From the data below, retype exactly the lines starting with the one that contains "Investigadores personas con" and ending with the one that contains "Arquitectura BigData", both included.

Material shown: Begin

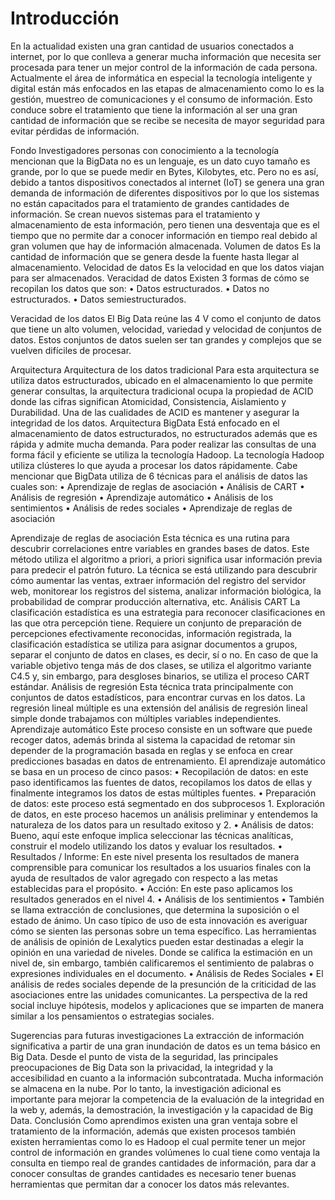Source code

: <h1>Introducción</h1>
En la actualidad existen una gran cantidad de usuarios conectados a internet, por lo que conlleva a generar mucha información que necesita ser procesada para tener un mejor control de la información de cada persona. Actualmente el área de informática en especial la tecnología inteligente y digital están más enfocados en las etapas de almacenamiento como lo es la gestión, muestreo de comunicaciones y el consumo de información. Esto conduce sobre el tratamiento que tiene la información al ser una gran cantidad de información que se recibe se necesita de mayor seguridad para evitar pérdidas de información. 

Fondo
Investigadores personas con conocimiento a la tecnología mencionan que la BigData no es un lenguaje, es un dato cuyo tamaño es grande, por lo que se puede medir en Bytes, Kilobytes, etc. Pero no es así, debido a tantos dispositivos conectados al internet (IoT) se genera una gran demanda de información de diferentes dispositivos por lo que los sistemas no están capacitados para el tratamiento de grandes cantidades de información. Se crean nuevos sistemas para el tratamiento y almacenamiento de esta información, pero tienen una desventaja que es el tiempo que no permite dar a conocer información en tiempo real debido al gran volumen que hay de información almacenada. 
Volumen de datos
Es la cantidad de información que se genera desde la fuente hasta llegar al almacenamiento.
Velocidad de datos 
Es la velocidad en que los datos viajan para ser almacenados.
Veracidad de datos
Existen 3 formas de cómo se recopilan los datos que son:
•	Datos estructurados.
•	Datos no estructurados.
•	Datos semiestructurados.

Veracidad de los datos
El Big Data reúne las 4 V como el conjunto de datos que tiene un alto volumen, velocidad, variedad y velocidad de conjuntos de datos. Estos conjuntos de datos suelen ser tan grandes y complejos que se vuelven difíciles de procesar.

Arquitectura 
Arquitectura de los datos tradicional
Para esta arquitectura se utiliza datos estructurados, ubicado en el almacenamiento lo que permite generar consultas, la arquitectura tradicional ocupa la propiedad de ACID donde las cifras significan Atomicidad, Consistencia, Aislamiento y Durabilidad. Una de las cualidades de ACID es mantener y asegurar la integridad de los datos.
Arquitectura BigData 
Está enfocado en el almacenamiento de datos estructurados, no estructurados además que es rápida y admite mucha demanda. Para poder realizar las consultas de una forma fácil y eficiente se utiliza la tecnología Hadoop. La tecnología Hadoop utiliza clústeres lo que ayuda a procesar los datos rápidamente.  Cabe mencionar que BigData utiliza de 6 técnicas para el análisis de datos las cuales son:
  •	Aprendizaje de reglas de asociación
  •	Análisis de CART
  •	Análisis de regresión
  •	Aprendizaje automático
  •	Análisis de los sentimientos
  •	Análisis de redes sociales
  •	Aprendizaje de reglas de asociación

Aprendizaje de reglas de asociación 
Esta técnica es una rutina para descubrir correlaciones entre variables en grandes bases de datos. Este método utiliza el algoritmo a priori, a priori significa usar información previa para predecir el patrón futuro. La técnica se está utilizando para descubrir cómo aumentar las ventas, extraer información del registro del servidor web, monitorear los registros del sistema, analizar información biológica, la probabilidad de comprar producción alternativa, etc.
Análisis CART
La clasificación estadística es una estrategia para reconocer clasificaciones en las que otra percepción tiene. Requiere un conjunto de preparación de percepciones efectivamente reconocidas, información registrada, la clasificación estadística se utiliza para asignar documentos a grupos, separar el conjunto de datos en clases, es decir, sí o no. En caso de que la variable objetivo tenga más de dos clases, se utiliza el algoritmo variante C4.5 y, sin embargo, para desgloses binarios, se utiliza el proceso CART estándar.
Análisis de regresión
Esta técnica trata principalmente con conjuntos de datos estadísticos, para encontrar curvas en los datos. La regresión lineal múltiple es una extensión del análisis de regresión lineal simple donde trabajamos con múltiples variables independientes.
Aprendizaje automático
Este proceso consiste en un software que puede recoger datos, además brinda al sistema la capacidad de retomar sin depender de la programación basada en reglas y se enfoca en crear predicciones basadas en datos de entrenamiento.
El aprendizaje automático se basa en un proceso de cinco pasos:
  •	Recopilación de datos: en este paso identificamos las fuentes de datos, recopilamos los datos de ellas y finalmente integramos los datos de estas múltiples fuentes.
  •	Preparación de datos: este proceso está segmentado en dos subprocesos 1. Exploración de datos, en este proceso hacemos un análisis preliminar y entendemos la naturaleza de       los datos para un resultado exitoso y 2.
  •	Análisis de datos: Bueno, aquí este enfoque implica seleccionar las técnicas analíticas, construir el modelo utilizando los datos y evaluar los resultados.
  •	Resultados / Informe: En este nivel presenta los resultados de manera comprensible para comunicar los resultados a los usuarios finales con la ayuda de resultados de valor       agregado con respecto a las metas establecidas para el propósito.
  •	Acción: En este paso aplicamos los resultados generados en el nivel 4.
  •	Análisis de los sentimientos
  •	También se llama extracción de conclusiones, que determina la suposición o el estado de ánimo. Un caso típico de uso de esta innovación es averiguar cómo se sienten las personas sobre un tema específico. Las herramientas de análisis de opinión de Lexalytics pueden estar destinadas a elegir la opinión en una variedad de niveles. Donde se califica la estimación en un nivel de, sin embargo, también calificaremos el sentimiento de palabras o expresiones individuales en el documento.
  •	Análisis de Redes Sociales 
  •	El análisis de redes sociales depende de la presunción de la criticidad de las asociaciones entre las unidades comunicantes. La perspectiva de la red social incluye hipótesis, modelos y aplicaciones que se imparten de manera similar a los pensamientos o estrategias sociales.

Sugerencias para futuras investigaciones
La extracción de información significativa a partir de una gran inundación de datos es un tema básico en Big Data. Desde el punto de vista de la seguridad, las principales preocupaciones de Big Data son la privacidad, la integridad y la accesibilidad en cuanto a la información subcontratada. Mucha información se almacena en la nube. Por lo tanto, la investigación adicional es importante para mejorar la competencia de la evaluación de la integridad en la web y, además, la demostración, la investigación y la capacidad de Big Data.
Conclusión
Como aprendimos existen una gran ventaja sobre el tratamiento de la información, además que existen procesos también existen herramientas como lo es Hadoop el cual permite tener un mejor control de información en grandes volúmenes lo cual tiene como ventaja la consulta en tiempo real de grandes cantidades de información, para dar a conocer consultas de grandes cantidades es necesario tener buenas herramientas que permitan dar a conocer los datos más relevantes.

Material shown: End

▸ Solution to the exercise
Investigadores personas con conocimiento a la tecnología mencionan que la BigData no es un lenguaje, es un dato cuyo tamaño es grande, por lo que se puede medir en Bytes, Kilobytes, etc. Pero no es así, debido a tantos dispositivos conectados al internet (IoT) se genera una gran demanda de información de diferentes dispositivos por lo que los sistemas no están capacitados para el tratamiento de grandes cantidades de información. Se crean nuevos sistemas para el tratamiento y almacenamiento de esta información, pero tienen una desventaja que es el tiempo que no permite dar a conocer información en tiempo real debido al gran volumen que hay de información almacenada. 
Volumen de datos
Es la cantidad de información que se genera desde la fuente hasta llegar al almacenamiento.
Velocidad de datos 
Es la velocidad en que los datos viajan para ser almacenados.
Veracidad de datos
Existen 3 formas de cómo se recopilan los datos que son:
•	Datos estructurados.
•	Datos no estructurados.
•	Datos semiestructurados.

Veracidad de los datos
El Big Data reúne las 4 V como el conjunto de datos que tiene un alto volumen, velocidad, variedad y velocidad de conjuntos de datos. Estos conjuntos de datos suelen ser tan grandes y complejos que se vuelven difíciles de procesar.

Arquitectura 
Arquitectura de los datos tradicional
Para esta arquitectura se utiliza datos estructurados, ubicado en el almacenamiento lo que permite generar consultas, la arquitectura tradicional ocupa la propiedad de ACID donde las cifras significan Atomicidad, Consistencia, Aislamiento y Durabilidad. Una de las cualidades de ACID es mantener y asegurar la integridad de los datos.
Arquitectura BigData 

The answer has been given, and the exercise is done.